Defamation on the Internet – B.C. Decision

I see there is a recent 304 paragraph decision in B.C. – Newman et al v. Halstead et al, 2006 BCSC 65 – in which the court awarded damages totalling $681,000 against an individual defendant (who did not appear at the trial, hence there was no defence per se) for her liability in making defamatory statements on her website, chat rooms and email about various teachers in which she made allegations of misconduct and allegations that the School Board mishandled or covered up this activity.

Be careful what you say on the Internet! Despite its often ephemeral nature, publication is publication, and although the foregoing decision does not analyze the nature of defamation on the Internet, the breadth of Internet transmission is so great as to outweigh any transitory notion that the information will not be there forever (also consider the impact of the Internet Archive, which periodically takes snapshots of information on the Internet).

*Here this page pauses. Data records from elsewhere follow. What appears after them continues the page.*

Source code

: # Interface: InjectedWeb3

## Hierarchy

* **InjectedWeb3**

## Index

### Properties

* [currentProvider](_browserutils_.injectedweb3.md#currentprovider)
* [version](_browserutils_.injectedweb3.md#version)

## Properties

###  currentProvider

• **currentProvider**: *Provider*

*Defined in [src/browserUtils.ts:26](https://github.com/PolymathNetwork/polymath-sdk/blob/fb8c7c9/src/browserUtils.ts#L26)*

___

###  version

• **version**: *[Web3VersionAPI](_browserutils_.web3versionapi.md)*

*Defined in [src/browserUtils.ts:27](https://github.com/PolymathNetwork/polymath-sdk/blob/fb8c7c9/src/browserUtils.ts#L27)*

On a teachable moment opportunity: I often used Internet defamation as a teaching example in teaching students how to effectively search the Index to Canadian Legal Literature (ICLL) online (the example also works well in searching a library catalogue using Library of Congress Subject Headings). A Boolean search on the ICLL database in WestlaweCARSWELL results in (the database is also on Quicklaw):

Internet and defamation = 14 hits

I then ask the students what is “wrong” with the search. In many cases, especially after we look at some hits, someone will realize the official descriptor in the records is “libel and slander” and that “defamation” may not catch all of the records. Experimenting with the search results in many more relevant hits:

(defam! or libel! or sland!) and internet = 38 hits

(defam! or libel! or sland!) and (internet or computer!) = 39 hits


  1. May I chime in with a non-technological comment that the damages in this case are grotesque? Until very recently, damages were rarely over $50,000 in Canadian defamation cases. Casey Hill’s judgement against Scientology was a big exception. There have been a few more since then. But can the reputations of the people defamed in this BC case have been worth over half a million?

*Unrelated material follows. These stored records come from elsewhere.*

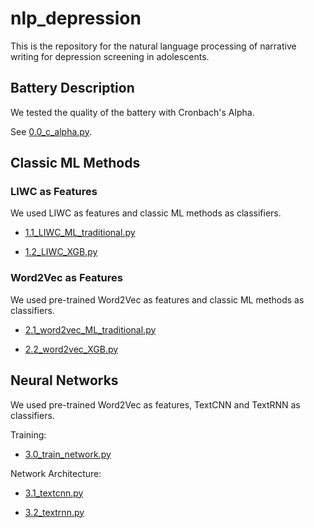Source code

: # nlp_depression

This is the repository for the natural language processing of narrative writing for depression screening in adolescents.

## Battery Description

We tested the quality of the battery with Cronbach's Alpha.

See [0.0_c_alpha.py](https://github.com/Anmin-Yang/nlp_depression/blob/main/0.0_c_alpha.py).

## Classic ML Methods

### LIWC as Features

We used LIWC as features and classic ML methods as classifiers.

- [1.1_LIWC_ML_traditional.py](https://github.com/Anmin-Yang/nlp_depression/blob/main/1.1_LIWC_ML_traditional.py)

- [1.2_LIWC_XGB.py](https://github.com/Anmin-Yang/nlp_depression/blob/main/1.2_LIWC_XGB.py)

### Word2Vec as Features

We used pre-trained Word2Vec as features and classic ML methods as classifiers.

- [2.1_word2vec_ML_traditional.py](https://github.com/Anmin-Yang/nlp_depression/blob/main/2.1_word2vec_ML_traditional.py)

- [2.2_word2vec_XGB.py](https://github.com/Anmin-Yang/nlp_depression/blob/main/2.2_word2vec_XGB.py)

## Neural Networks

We used pre-trained Word2Vec as features, TextCNN and TextRNN as classifiers. 

Training:

- [3.0_train_network.py](https://github.com/Anmin-Yang/nlp_depression/blob/main/3.0_train_network.py)

Network Architecture:

- [3.1_textcnn.py](https://github.com/Anmin-Yang/nlp_depression/blob/main/3.1_textcnn.py)

- [3.2_textrnn.py](https://github.com/Anmin-Yang/nlp_depression/blob/main/3.2_textrnn.py)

    To tie it to technology for a moment: the courts have been on both sides of the question whether defamation on the Net is worse than on paper (because infinitely spreadable and accessible forever) or not so bad (because no one takes it seriously). I think the Canadian trend (BC and Ontario appeal courts, if I recall correctly) prefers the former. I am sceptical myself. I think evidence beyond the techology would be a help. (Maybe some of the reasoning in Bangoura in the Ont CA will be found relevant to this question as well.)

    One recalls policy arguments in favour of liability in defamation that it increases the credibility of the medium – “they wouldn’t say this if it weren’t true, because they’d be in big trouble.”

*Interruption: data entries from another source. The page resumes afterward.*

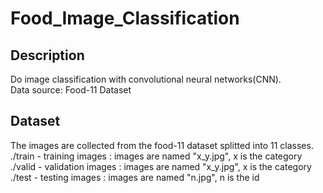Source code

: # Food_Image_Classification
## Description
Do image classification with convolutional neural networks(CNN).  
Data source: Food-11 Dataset

## Dataset
The images are collected from the food-11 dataset splitted into 11 classes.  
./train - training images : images are named "x_y.jpg", x is the category  
./valid - validation images : images are named "x_y.jpg", x is the category  
./test - testing images : images are named "n.jpg", n is the id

    I guess the BC courts are supporting the credibility of the Internet!

  2. Well that suggests a level of reputation affected by reputational damage that is quite out of line with what one would have thought a teacher in British Columbia would be worth. It wasn’t as if she was being accused of crimes of moral turpitude or as if her ability to earn a living had been ended by these gross falsehoods.
    I still wonder why English and Australian courts are more sympathetic to free expression arguments than Canadian.
    And if you want to see the argument that the web is different carried to excess, see Bodil Lindqvist’s case.

  3. Thanks for the comments – on the issue of damages in the first comment above – To be clear – I was lazy in stating the total damages: the $681,000 damages awarded against the defendant was made up of smaller awardsl. For example, the plaintiff named Newman (a teacher and one of the main targets of the defamation) was awarded $150,000 general damages; another plaintiff was awarded $75,000 etc. Punitive damages of $50,000 were awarded, to be shared by all plaintiffs.

  4. The damages in this case may seem excessive, but you have to place the defamation decision in the context of an ongoing political fight between the provincial government and the BC Teachers Federation, including a very bitter and controversial strike, including a one day general strike, in the fall by the teachers. Although this was brought by individual teachers, I’m sure t he BCTF was supporting the litigation, and the award was meant to set an example. Not that judges are supposed to act politically. Just to say that there was a lot of context to this case.